Immigrants and advocates in Minnesota hailed Thursday’s U.S. Supreme Court ruling that rejected — at least for now — White House efforts to end legal protections for 650,000 people who were brought into the country illegally as children.

Deferred Action for Childhood Arrivals (DACA) recipients Ellie M. and her fiancé, Jose Hernandez, of Maple Grove, were thrilled by the court’s 5-4 vote in favor of those commonly referred to as Dreamers.

“I was honestly so stoked because we had fear that it was going to get canceled,” said Ellie, who asked that her last name not be used.

Their two children are both U.S. citizens, and the family planned to celebrate the court ruling Thursday night.

“We are overjoyed,” Veena Iyer, executive director of the Immigrant Law Center of Minnesota, said in a statement released soon after the ruling.

Iyer said ending the DACA program “would have been devastating. DACA recipients grew up in the United States. Their home is here. They have deep roots here in Minnesota and in communities across the country. Uprooting their lives would hurt not only them, but millions of their loved ones, neighbors, employers, and community members.”

For both Ellie and Hernandez, returning to Mexico would be next to impossible. They have not visited their home country since they were children, more than 20 years ago for the 33-year-old Hernandez.

“I know that yes, we weren’t born here, but for us the United States is our home. If we were to get sent back, I can speak Spanish, but would I be able to know where my family lived? No,” Ellie said. “If you were to drop me off in Mexico City, the odds of me making it to my family are probably very slim.”

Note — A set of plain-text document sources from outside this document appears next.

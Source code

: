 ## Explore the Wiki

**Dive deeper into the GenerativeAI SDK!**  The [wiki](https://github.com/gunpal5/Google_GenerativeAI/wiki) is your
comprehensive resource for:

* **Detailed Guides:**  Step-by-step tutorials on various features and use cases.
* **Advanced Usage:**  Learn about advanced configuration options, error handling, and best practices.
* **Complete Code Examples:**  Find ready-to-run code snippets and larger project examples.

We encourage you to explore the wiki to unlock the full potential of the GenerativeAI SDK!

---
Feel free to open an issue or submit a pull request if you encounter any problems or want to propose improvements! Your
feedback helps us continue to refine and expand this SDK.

While thrilled with Thursday’s victory for an estimated 5,000 people covered by DACA in Minnesota, Iyer pointed out that the ruling merely buys supporters time because the court ruled that the Department of Homeland Security did not comply with a “procedural requirement that it provide a reasoned explanation for its action” but can try again.

For at least another two years, Hernandez and his fiancée can continue doing things that many citizens take for granted, such as driving with a valid license or keeping a good job.

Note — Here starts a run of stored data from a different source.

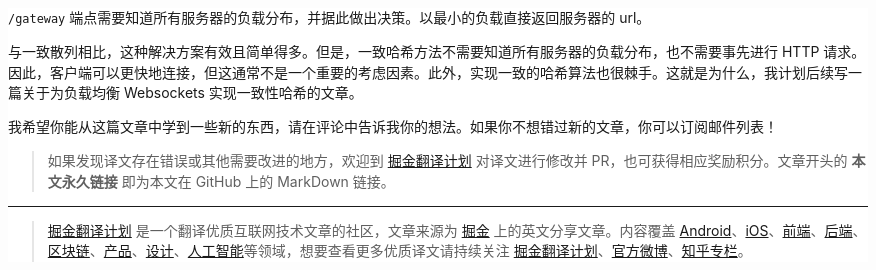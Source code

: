 `/gateway` 端点需要知道所有服务器的负载分布，并据此做出决策。以最小的负载直接返回服务器的 url。

与一致散列相比，这种解决方案有效且简单得多。但是，一致哈希方法不需要知道所有服务器的负载分布，也不需要事先进行 HTTP 请求。因此，客户端可以更快地连接，但这通常不是一个重要的考虑因素。此外，实现一致的哈希算法也很棘手。这就是为什么，我计划后续写一篇关于为负载均衡 Websockets 实现一致性哈希的文章。

我希望你能从这篇文章中学到一些新的东西，请在评论中告诉我你的想法。如果你不想错过新的文章，你可以订阅邮件列表！



> 如果发现译文存在错误或其他需要改进的地方，欢迎到 [掘金翻译计划](https://github.com/xitu/gold-miner) 对译文进行修改并 PR，也可获得相应奖励积分。文章开头的 **本文永久链接** 即为本文在 GitHub 上的 MarkDown 链接。

---

> [掘金翻译计划](https://github.com/xitu/gold-miner) 是一个翻译优质互联网技术文章的社区，文章来源为 [掘金](https://juejin.im) 上的英文分享文章。内容覆盖 [Android](https://github.com/xitu/gold-miner#android)、[iOS](https://github.com/xitu/gold-miner#ios)、[前端](https://github.com/xitu/gold-miner#前端)、[后端](https://github.com/xitu/gold-miner#后端)、[区块链](https://github.com/xitu/gold-miner#区块链)、[产品](https://github.com/xitu/gold-miner#产品)、[设计](https://github.com/xitu/gold-miner#设计)、[人工智能](https://github.com/xitu/gold-miner#人工智能)等领域，想要查看更多优质译文请持续关注 [掘金翻译计划](https://github.com/xitu/gold-miner)、[官方微博](http://weibo.com/juejinfanyi)、[知乎专栏](https://zhuanlan.zhihu.com/juejinfanyi)。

“This is huge for us. For the future of our kids, we need the jobs that we have,” Hernandez said.

Without DACA, the people it affects are limited to jobs without benefits or opportunities for growth, said Ellie.

“It’s very scary when you turn 18 and you figure out that you can’t really apply for a job. All these places that you apply say ‘something’s wrong, you don’t have a Social (Security Number), you can’t work here,’ ” Ellie said.

The 27-year-old now works in an environment that is supportive of her DACA status.

Iyer pointed out that more than 90% of the nation’s DACA recipients have jobs, contribute tens of billions of dollars to the nation’s economy, and pay $5.7 billion in federal taxes each year.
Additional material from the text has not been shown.